Particularly notable is the manner in which the poet chooses to expose aspects
of living in a disengaged, fragmented society which somehow is held together by
tradition and vestiges of hope.
In the
Jigsaw Hubbubs, each of the 23 poems takes shape as a helix swirling beyond the
familiar into spaces unknown. While holding to poetics of past and present, we
peer into spaces we only thought we knew. We observe movement inside cubicles
and detect interactions which offer points of reference but no easy access to
meaning. Entrapment comes to mind, yet nothing seems permanent.
The language
used in Jigsaw Hubbubs 1 through 23 creates a puzzle or kaleidoscope of
thoughts and experiences that offer new perspectives based on images of life
being lived without emotional commitment, populated by inhabitants extracting
substance from intangible moments for the sake of achieving oneness with the
rest of the world. Interactions between words and phrases in the Hubbubs invoke
interpretations that defy logic, deny calibration and repel conciliation.
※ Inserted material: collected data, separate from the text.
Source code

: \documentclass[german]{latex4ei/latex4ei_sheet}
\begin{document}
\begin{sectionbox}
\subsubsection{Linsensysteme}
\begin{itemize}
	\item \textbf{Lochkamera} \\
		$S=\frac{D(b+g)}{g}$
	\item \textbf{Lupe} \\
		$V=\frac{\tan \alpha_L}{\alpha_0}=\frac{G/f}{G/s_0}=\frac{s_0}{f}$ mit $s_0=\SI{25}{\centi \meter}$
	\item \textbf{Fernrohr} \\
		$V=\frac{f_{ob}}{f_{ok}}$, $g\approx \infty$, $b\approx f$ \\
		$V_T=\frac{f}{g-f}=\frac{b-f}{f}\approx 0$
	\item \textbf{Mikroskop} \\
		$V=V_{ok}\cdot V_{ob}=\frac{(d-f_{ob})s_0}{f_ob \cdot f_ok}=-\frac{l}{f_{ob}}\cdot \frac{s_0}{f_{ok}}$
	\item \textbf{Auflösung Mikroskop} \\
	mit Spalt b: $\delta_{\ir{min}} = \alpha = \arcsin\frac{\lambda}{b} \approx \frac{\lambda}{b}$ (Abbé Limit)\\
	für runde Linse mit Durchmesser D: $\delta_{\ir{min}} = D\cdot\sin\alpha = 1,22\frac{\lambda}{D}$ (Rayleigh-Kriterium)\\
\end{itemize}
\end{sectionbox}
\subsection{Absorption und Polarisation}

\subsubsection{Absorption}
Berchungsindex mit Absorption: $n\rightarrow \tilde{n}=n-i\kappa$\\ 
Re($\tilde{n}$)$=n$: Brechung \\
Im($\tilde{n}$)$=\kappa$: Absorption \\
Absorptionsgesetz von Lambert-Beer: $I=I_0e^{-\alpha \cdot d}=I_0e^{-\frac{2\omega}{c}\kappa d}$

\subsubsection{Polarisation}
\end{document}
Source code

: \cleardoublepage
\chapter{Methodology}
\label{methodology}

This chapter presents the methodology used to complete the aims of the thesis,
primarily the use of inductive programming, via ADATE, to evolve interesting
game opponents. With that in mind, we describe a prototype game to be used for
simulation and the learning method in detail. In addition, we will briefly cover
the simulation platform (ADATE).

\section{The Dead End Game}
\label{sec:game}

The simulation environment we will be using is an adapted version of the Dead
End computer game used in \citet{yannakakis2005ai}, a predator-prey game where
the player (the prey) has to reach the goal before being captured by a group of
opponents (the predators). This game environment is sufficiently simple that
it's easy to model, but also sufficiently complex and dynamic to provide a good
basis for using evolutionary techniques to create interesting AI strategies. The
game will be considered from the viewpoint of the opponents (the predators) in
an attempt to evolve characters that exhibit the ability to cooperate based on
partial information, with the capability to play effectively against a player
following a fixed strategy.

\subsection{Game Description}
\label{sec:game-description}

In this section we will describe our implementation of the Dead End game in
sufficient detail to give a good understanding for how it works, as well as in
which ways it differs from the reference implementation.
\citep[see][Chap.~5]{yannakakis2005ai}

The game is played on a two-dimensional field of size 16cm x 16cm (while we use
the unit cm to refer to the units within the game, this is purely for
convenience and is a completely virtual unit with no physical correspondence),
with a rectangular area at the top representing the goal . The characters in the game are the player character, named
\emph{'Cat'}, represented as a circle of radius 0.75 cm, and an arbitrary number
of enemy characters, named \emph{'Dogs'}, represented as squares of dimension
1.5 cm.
Yet,
beyond a world of untoward situations and circumstances where time zones seem
to collide, there is a sense of tenacity. Despite threatening to disengage past
from present in their impact, words take refuge in reflections of history and traces
of humanity so inhabitants remain grounded in cultural context and human
experience.
Decoding the Jigsaw Hubbubs is a process. At
first, words seem resistant, offering no frame of reference, only allusions,
juxtapositions and discordant images. Slowly, meaning is offered up.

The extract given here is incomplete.